Garvey Schubert Barer Legal Update, Sept. 8, 2011.


Clinical and pathology laboratories and their legal counsel have debated for years the legality of providing free speculums to clinicians to aid in collecting Pap smear specimens to send to the laboratory for testing. Proponents justified the practice on the grounds that (1) Pap specimens cannot be collected without speculums; (2) a speculum is needed to ensure collection of a viable and reliable Pap specimen; (3) speculums are relatively inexpensive; and (4) labs can readily correlate the volume of speculums provided with the number of Pap tests for which they are used. In its Stark law advisory opinion issued last year and posted at its website earlier this year, CMS directly rejected those justifications, and concluded that the Stark law prohibits the practice of providing inexpensive disposable single-use speculums to physicians who refer testing reimbursed by Medicare or Medicaid, unless a specific Stark law exception applies.

The Advisory Opinion underscores the government’s strict interpretation of its strict liability Stark statute. Given the significant penalties for the failure to understand and meet the technical, and perhaps illogical, requirements of Stark, clinical and pathology laboratories are well advised to review their policies and practices relative to providing supplies and equipment to ordering physicians.

CMS Advisory Opinion CMS-AO-2010-01, issued in response to a formal request from an unnamed laboratory, reviewed the practice by the lab of providing to its physician customers, at no charge, two types of disposable, single-use speculums costing $.30 and $1.68. CMS explained that the Stark law does not prohibit labs from providing physicians with items, devices, or supplies used solely to collect, transport, process, or store specimens, or to order or communicate test results. CMS noted the lab’s representation that the speculums were “not often used when a specimen is not collected” and that the lab monitored the number of specimens to limit the quantity of speculums provided. CMS nonetheless concluded that “[b]ecause the specula are not used by the physicians solely to collect, transport, process, or store specimens referred to the [laboratory], the provision of specula to the Referring Physicians constitutes remuneration” prohibited by the Stark law. CMS reasoned, “Pap smear specimens are typically collected as part of an extensive gynecological examination of the patient. Such examination requires the use of a speculum, regardless of whether a Pap smear specimen is collected.

CMS makes clear that the pivotal question under the Stark law is not whether the supply or equipment in question is necessary for the referring physician to collect, transport, process, or store specimens to be sent to the laboratory. Rather, the test is whether the supply or equipment is used exclusively for these purposes, even if the requested lab tests cannot be performed or reported without it.
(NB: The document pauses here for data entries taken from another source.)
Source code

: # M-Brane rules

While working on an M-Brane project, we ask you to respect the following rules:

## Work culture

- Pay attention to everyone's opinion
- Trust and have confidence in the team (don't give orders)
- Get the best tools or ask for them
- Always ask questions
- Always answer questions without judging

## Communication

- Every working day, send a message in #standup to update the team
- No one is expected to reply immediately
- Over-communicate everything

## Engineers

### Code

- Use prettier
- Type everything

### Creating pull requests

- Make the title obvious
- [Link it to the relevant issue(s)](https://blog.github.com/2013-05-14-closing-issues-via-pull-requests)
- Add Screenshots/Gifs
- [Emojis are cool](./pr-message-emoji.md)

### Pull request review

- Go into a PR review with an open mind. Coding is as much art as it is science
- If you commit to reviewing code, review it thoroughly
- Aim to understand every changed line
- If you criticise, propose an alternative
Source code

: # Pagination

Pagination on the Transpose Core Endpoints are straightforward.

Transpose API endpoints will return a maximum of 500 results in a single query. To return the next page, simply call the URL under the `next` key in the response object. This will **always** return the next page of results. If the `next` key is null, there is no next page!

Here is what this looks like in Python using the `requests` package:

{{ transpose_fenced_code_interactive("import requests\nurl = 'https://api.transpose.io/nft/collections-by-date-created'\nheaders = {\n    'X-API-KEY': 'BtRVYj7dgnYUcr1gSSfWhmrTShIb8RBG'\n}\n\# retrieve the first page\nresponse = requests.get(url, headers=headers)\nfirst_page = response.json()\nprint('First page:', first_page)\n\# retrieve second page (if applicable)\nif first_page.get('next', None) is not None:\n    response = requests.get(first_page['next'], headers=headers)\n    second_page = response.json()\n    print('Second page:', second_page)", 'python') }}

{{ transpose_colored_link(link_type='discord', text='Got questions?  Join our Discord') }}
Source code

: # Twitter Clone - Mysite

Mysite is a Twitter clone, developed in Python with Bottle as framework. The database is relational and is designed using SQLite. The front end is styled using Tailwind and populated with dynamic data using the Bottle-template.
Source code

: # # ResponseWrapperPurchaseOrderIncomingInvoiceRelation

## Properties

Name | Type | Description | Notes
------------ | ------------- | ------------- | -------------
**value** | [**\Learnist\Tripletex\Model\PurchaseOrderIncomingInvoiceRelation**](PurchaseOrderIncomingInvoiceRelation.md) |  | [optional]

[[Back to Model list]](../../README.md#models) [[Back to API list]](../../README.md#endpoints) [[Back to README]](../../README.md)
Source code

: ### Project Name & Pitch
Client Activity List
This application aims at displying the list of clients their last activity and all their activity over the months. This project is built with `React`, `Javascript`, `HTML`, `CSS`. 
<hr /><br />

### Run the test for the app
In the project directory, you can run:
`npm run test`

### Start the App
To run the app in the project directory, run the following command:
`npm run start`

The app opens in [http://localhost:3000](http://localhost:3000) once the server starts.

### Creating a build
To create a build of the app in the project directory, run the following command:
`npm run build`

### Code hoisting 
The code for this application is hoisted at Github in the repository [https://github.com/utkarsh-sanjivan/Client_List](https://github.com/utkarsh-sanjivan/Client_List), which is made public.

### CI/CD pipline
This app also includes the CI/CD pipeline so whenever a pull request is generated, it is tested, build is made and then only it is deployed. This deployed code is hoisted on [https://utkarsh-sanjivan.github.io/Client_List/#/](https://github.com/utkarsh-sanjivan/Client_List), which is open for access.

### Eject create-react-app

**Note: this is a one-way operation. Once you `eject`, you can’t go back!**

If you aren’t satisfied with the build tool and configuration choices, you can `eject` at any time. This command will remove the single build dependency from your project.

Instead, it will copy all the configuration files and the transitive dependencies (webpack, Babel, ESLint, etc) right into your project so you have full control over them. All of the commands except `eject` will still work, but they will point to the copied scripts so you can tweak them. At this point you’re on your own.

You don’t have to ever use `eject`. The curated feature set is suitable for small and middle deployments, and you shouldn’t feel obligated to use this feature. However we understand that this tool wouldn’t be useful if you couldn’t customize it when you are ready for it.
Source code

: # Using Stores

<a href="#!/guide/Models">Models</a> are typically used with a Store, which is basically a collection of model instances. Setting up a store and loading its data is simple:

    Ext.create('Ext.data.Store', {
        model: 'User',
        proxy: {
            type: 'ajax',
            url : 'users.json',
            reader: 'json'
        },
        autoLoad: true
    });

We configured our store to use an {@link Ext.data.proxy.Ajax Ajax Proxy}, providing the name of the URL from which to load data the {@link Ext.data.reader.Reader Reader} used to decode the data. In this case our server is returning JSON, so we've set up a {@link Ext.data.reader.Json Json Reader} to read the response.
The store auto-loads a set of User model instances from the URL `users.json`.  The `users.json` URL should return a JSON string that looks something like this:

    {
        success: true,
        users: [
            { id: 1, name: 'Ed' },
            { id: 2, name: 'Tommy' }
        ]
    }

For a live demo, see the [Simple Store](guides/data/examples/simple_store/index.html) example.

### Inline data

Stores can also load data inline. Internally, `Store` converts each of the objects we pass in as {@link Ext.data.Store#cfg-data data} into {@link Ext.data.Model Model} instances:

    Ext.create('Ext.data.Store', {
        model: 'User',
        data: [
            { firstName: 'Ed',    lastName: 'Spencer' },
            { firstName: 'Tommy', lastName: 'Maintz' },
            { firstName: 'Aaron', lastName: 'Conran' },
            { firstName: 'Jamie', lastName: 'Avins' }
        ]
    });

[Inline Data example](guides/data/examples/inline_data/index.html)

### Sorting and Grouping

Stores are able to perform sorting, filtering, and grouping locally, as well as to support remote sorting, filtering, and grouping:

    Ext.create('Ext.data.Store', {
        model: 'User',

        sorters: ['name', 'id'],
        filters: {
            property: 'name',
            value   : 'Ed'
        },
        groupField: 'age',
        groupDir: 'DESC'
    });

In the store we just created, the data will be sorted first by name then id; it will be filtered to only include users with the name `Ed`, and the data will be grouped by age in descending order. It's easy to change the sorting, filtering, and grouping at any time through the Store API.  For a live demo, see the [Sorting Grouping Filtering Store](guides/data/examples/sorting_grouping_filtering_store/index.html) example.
In prior commentary to the proposed Stark II regulations in 1998, CMS explained:

We interpret "solely" in this context to mean that these items are used solely for the purposes listed in the statute, such as cups used for urine collection or vials used to hold and transport blood to the entity that supplied the items or devices. [CMS does not] regard specialized equipment such as disposable or reusable aspiration or injection needles and snares as solely collection or storage devices. Instead, these items are also surgical tools that are routinely used as part of a medical or surgical procedure.

Two years later, CMS explained further in its commentary to the final Stark II regulations:

We wish to clarify our views on the “items, devices, and supplies” provision here. First, in enacting section 1877(h)(1)(C)(ii) of the Act, we believe that the Congress … intended to include in this section items, supplies, and devices of low value, such as single use needles, vials, and specimen cups, that are primarily provided by laboratories to physicians to ensure proper collection of specimens for processing at the laboratory and that have little, if any, independent economic value to the physicians who receive them. In many cases, the cost of these items may already be included in the practice expense portion of the Medicare payment made to the physician.

* * * * *
 
As to those single use, low value items, devices, and supplies that come within the scope of section 1877(h)(1)(C)(ii) of the Act, the fact that the number of supplies provided to a physician approximates the number of specimens sent by the physician to the laboratory providing the supplies is merely one indicator that the supplies have been provided in connection with specimen collection for the entity providing the supplies. The numerical correlation is not a statutory or regulatory requirement. However, the provision of an excessive number of supplies creates an inference that the supplies are not provided solely to collect, transport, process, or store specimens for the entity providing them.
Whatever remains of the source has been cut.